Information supplied: Begin

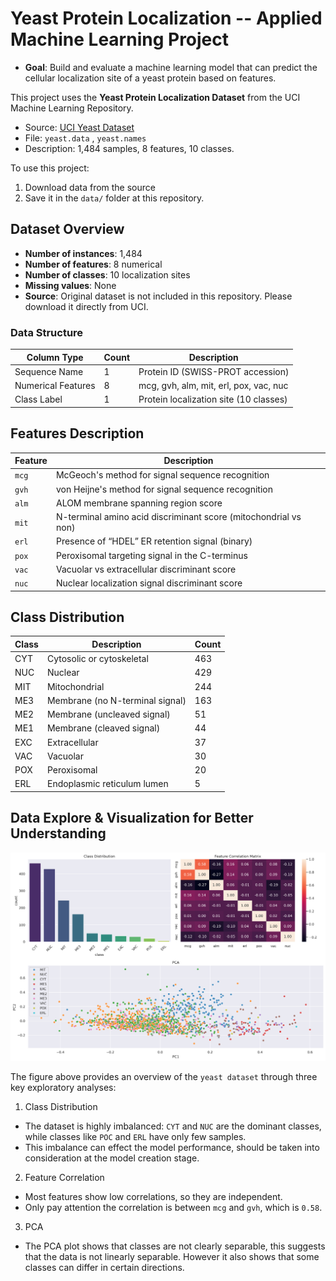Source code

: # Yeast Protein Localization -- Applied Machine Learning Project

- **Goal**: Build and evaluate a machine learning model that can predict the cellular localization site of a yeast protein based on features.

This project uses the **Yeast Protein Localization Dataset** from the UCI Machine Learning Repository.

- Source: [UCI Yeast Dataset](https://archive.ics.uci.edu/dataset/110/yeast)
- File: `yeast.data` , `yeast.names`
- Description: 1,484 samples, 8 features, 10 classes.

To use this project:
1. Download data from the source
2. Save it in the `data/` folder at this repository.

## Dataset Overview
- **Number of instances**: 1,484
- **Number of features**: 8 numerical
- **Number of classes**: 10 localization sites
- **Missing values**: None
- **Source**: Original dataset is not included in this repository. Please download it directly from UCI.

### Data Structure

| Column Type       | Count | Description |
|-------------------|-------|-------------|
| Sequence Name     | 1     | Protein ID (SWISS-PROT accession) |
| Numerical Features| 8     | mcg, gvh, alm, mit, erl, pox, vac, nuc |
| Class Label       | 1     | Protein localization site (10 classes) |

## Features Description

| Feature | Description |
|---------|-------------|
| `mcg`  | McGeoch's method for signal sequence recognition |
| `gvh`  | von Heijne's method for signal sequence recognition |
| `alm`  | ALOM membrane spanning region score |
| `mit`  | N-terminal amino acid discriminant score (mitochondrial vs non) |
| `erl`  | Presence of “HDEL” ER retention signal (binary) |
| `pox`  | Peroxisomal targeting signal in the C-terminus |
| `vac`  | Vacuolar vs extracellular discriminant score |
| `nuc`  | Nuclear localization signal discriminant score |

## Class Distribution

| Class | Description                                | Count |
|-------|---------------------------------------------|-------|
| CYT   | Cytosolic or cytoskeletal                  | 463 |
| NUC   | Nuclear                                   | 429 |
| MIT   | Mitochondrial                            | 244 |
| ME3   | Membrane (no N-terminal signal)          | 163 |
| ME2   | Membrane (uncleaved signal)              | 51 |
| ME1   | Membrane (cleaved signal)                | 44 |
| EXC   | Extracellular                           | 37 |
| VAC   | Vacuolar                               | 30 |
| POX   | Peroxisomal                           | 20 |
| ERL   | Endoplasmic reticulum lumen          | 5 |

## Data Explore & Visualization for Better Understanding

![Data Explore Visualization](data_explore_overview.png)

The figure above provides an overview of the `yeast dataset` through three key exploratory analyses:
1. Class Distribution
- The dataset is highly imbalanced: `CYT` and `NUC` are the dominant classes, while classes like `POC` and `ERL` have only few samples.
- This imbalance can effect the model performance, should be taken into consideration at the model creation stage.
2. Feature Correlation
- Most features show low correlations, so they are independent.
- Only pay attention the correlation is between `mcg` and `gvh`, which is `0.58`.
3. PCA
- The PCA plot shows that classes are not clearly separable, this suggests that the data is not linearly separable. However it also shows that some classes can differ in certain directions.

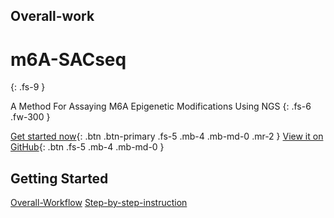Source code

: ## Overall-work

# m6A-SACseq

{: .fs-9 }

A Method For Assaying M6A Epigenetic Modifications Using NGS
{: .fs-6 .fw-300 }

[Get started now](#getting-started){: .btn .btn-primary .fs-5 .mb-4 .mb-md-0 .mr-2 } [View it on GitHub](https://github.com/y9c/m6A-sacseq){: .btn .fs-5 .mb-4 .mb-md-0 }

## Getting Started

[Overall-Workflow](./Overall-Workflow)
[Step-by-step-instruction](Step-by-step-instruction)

Information supplied: End

_Assigned task_: Working from the material above, retype exactly the lines from the one with "(mitochondrial vs non) |" through the one with "Cytosolic or cytoskeletal", both included, and only those lines.

_Solution_:
| `mit`  | N-terminal amino acid discriminant score (mitochondrial vs non) |
| `erl`  | Presence of “HDEL” ER retention signal (binary) |
| `pox`  | Peroxisomal targeting signal in the C-terminus |
| `vac`  | Vacuolar vs extracellular discriminant score |
| `nuc`  | Nuclear localization signal discriminant score |

## Class Distribution

| Class | Description                                | Count |
|-------|---------------------------------------------|-------|
| CYT   | Cytosolic or cytoskeletal                  | 463 |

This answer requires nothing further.